Announcement
Sunday, December 9 at Our Lady of Public Health (otherwise known as the auditorium in Pitt's Graduate School of Public Health building), I'll be performing as part of local improv explorers CLUTTER, adding textured noise and dissonance to the proceedings. In addition to the sample and guitar textures you know and love, I'm debuting a software analogue synth for that certain extra je ne sais quoi. Robert "Unfinished Symphonies" Press is also contributing his tasteful keyboard stylings, and if this expansion keeps up, maybe it'll be the CLUTTER Big Band before long. You might want to catch us while there are still stages big enough to hold us.

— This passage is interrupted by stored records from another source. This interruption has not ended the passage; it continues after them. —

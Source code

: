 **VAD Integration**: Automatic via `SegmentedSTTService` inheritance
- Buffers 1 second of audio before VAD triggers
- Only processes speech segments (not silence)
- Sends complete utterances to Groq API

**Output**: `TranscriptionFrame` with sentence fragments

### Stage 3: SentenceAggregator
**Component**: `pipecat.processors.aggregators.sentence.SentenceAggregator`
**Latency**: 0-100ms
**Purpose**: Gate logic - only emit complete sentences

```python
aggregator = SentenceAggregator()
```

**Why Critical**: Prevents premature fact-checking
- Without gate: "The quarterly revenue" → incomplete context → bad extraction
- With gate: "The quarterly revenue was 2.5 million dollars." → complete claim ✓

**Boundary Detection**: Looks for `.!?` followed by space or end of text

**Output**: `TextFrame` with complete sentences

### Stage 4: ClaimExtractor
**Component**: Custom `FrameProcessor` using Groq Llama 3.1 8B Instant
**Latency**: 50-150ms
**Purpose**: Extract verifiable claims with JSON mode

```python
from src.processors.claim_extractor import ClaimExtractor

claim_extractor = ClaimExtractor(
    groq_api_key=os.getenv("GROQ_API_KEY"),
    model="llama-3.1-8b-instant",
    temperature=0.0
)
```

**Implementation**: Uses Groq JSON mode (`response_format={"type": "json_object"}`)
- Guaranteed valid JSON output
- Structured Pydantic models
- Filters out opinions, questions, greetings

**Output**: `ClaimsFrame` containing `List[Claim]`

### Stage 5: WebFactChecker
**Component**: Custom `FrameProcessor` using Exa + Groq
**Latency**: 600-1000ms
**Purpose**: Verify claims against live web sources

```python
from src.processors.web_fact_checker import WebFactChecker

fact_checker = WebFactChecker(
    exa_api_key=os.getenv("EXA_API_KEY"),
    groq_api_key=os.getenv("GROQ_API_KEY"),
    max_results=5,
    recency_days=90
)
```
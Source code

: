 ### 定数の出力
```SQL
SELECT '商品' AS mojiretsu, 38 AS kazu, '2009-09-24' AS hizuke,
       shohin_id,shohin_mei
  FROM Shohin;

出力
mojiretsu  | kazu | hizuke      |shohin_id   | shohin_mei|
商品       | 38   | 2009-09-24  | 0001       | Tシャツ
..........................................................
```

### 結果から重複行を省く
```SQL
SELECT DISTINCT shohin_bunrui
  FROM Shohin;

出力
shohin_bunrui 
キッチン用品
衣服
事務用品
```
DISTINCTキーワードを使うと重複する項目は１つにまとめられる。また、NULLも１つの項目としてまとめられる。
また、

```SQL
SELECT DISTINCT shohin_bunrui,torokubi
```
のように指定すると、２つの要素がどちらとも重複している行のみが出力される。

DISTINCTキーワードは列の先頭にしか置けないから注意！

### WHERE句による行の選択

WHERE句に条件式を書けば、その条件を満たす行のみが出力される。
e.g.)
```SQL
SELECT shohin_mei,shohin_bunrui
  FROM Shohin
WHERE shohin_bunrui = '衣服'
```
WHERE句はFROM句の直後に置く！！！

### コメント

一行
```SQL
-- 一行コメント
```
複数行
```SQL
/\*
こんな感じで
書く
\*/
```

We're opening for NYC's up-and-coming avant-jazz sensations Gutbucket, who have generated quite a buzz. Should be a good show.
Sunday, December 9
8 pm $10 all ages
at the Public Health Auditorium, 5th Ave and DeSoto St., University of Pittsburgh, Oakland. (It's behind the old Oakland Beehive, kind of. Look for the building with the skeletal metal guy stuck to the outside. It's in there.)
Report
Not many people showed, but there was a good synergy in the ensemble, and the Gutbucket guys turn out to be fine folks indeed. I've been listening back to the set, and it's pretty good. There were some problems in addition to the sparse turnout, however: the drummer was in a corner, and heard himself entirely too loud--outside of the corner he was fine, but he couldn't know that at the time; and the keyboardist didn't have enough sonic room to stretch out. While I was able to contribute weird textures, between the other guitarist and the bassist there were too many notes and weird chords happening. And in Robert Press's tune "Good Morning," I had problems hearing both myself (had the pickup volume set too low) and Robert (the keyboard amp was sitting next to me, and I was in a null), so I ended up missing the chord change and the rest afterwards. So instead of giving the tune a unified, dramatic ebb and flow, I smoothed it out and made it more homogenous. Damn. Beyond those things, though, it was a really fun set. I'm digging the software synth as a way of supplying brief stabs of additional strangeness, and the ring modulator is turning out to be essential. There's a kind of Allen Ravenstine-like quality to my contributions, which I like. The guys from Gutbucket also came up to us afterward to chat, which was quite cool of them. A largely successful set, I'd have to say.
Gutbucket proved to be a very tight, energetic ensemble, cutting loose on either rocking out on jazz tunes, or jazzing up rock-based tunes. Kind of hard to tell from the way I've just described it, but in no way could it have been described as "fusion." It's much tighter and more integrated than the F word. All of them are fine musicians with a great touch, and the sax player and guitarist have some significant stage presence going. Perhaps the most emblematic moment of the evening was when the guitarist took up a couple recorders (as in wind instruments) and he and the sax player chased each other around the auditorium. Very Dionysian. I spent a fair chunk of the set paying attention to the bassist's playing and tone, as he plays an Azola Floating Top Bugbass, an instrument I've found interesting and have been wanting to hear. You're not going to mistake it for a full upright, but it was a very good substitute. I'm impressed. The sax player was perhaps the most intense showman of the bunch, dancing around, bobbing and weaving, losing his hat, the whole bit. A very, very enjoyable and impressive live band. Well worth seeing. And nice as hell guys, too. Don't miss 'em.